All Paths Down (APD) is not triggered for LUNs behind IBM SAN Volume Controller (SVC)
search cancel

All Paths Down (APD) is not triggered for LUNs behind IBM SAN Volume Controller (SVC)

book

Article ID: 338053

calendar_today

Updated On:

Products

VMware vSphere ESXi

Issue/Introduction

Symptoms:
All Paths Down (APD) is not triggered for LUNs behind IBM SAN Volume Controller (SVC) target even when no paths can service I/Os.

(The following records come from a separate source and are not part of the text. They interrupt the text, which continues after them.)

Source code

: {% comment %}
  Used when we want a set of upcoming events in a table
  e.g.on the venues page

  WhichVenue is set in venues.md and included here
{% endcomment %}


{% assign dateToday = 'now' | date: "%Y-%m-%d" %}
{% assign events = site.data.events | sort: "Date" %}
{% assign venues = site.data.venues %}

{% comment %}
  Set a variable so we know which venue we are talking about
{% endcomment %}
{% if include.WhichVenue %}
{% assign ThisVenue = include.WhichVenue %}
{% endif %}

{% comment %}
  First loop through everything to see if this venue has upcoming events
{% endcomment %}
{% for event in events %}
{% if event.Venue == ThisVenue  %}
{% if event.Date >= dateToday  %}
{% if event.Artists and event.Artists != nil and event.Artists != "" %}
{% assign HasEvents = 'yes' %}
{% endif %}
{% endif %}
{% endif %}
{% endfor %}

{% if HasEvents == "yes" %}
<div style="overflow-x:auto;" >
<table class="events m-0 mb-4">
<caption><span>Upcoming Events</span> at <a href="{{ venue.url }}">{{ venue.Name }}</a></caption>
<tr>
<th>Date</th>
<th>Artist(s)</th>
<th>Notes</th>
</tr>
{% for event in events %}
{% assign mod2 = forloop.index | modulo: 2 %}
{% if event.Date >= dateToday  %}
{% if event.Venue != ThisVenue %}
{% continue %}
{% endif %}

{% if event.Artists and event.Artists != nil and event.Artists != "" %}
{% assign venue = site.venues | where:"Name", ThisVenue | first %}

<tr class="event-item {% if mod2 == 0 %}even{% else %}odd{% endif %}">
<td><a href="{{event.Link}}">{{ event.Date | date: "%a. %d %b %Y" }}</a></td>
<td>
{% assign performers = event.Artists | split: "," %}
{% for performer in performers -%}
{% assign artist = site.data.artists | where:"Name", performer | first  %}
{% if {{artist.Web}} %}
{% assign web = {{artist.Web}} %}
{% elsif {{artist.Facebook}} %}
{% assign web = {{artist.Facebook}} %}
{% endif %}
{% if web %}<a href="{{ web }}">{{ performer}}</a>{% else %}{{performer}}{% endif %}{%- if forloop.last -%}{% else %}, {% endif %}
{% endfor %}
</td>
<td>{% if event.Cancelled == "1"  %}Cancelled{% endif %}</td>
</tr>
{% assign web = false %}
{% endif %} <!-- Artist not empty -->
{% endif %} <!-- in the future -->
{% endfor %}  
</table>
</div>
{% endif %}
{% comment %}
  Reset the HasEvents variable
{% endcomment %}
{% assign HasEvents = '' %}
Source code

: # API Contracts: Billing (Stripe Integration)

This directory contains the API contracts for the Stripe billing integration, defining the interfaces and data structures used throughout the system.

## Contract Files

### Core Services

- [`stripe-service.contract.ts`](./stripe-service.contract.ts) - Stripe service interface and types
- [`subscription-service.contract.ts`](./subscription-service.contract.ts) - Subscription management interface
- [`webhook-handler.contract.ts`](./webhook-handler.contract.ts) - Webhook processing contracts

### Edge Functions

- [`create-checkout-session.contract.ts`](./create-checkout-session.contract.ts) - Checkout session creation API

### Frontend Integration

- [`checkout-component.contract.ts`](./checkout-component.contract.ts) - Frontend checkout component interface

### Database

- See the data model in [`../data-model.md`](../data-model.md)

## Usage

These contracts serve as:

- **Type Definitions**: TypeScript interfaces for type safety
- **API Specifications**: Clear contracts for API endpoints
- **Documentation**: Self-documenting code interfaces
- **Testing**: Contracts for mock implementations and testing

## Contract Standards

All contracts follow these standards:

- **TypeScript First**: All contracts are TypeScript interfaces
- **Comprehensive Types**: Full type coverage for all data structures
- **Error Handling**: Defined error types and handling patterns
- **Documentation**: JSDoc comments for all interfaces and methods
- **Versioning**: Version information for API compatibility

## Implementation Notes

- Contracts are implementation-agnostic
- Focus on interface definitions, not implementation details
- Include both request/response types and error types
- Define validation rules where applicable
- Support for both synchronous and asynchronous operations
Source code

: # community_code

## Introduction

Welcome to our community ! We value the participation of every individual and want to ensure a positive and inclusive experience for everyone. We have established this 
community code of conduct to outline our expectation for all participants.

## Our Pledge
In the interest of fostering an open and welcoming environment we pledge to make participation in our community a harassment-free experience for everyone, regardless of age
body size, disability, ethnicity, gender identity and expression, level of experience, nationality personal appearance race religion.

The vmkernel logs will report repeating messages similar to the below

018-04-02T18:33:01.623Z cpu21:33633)WARNING: NMP: nmpDeviceAttemptFailover:603: Retry world failover device "naa.600507680c80802c1800000000000072" - issuing command 0x43ba40eaa180
2018-04-02T18:33:01.623Z cpu21:33633)WARNING: vmw_psp_rr: psp_rrSelectPath:1315: Could not select path for device "naa.600507680c80802c1800000000000072".
2018-04-02T18:33:01.623Z cpu21:33633)WARNING: NMP: nmpDeviceAttemptFailover:678: Retry world failover device "naa.600507680c80802c1800000000000072" - failed to issue command due to Not found (APD), try again...


Environment

VMware vSphere ESXi 6.7
VMware vSphere ESXi 6.5

Cause

Should an issue result in all the paths to the backend storage servicing an IBM SAN Volume Controller (SVC) become unavailable, the ESXi hosts may not report the expected APD state for the affected volumes. e.g. Power failure on the backend storage.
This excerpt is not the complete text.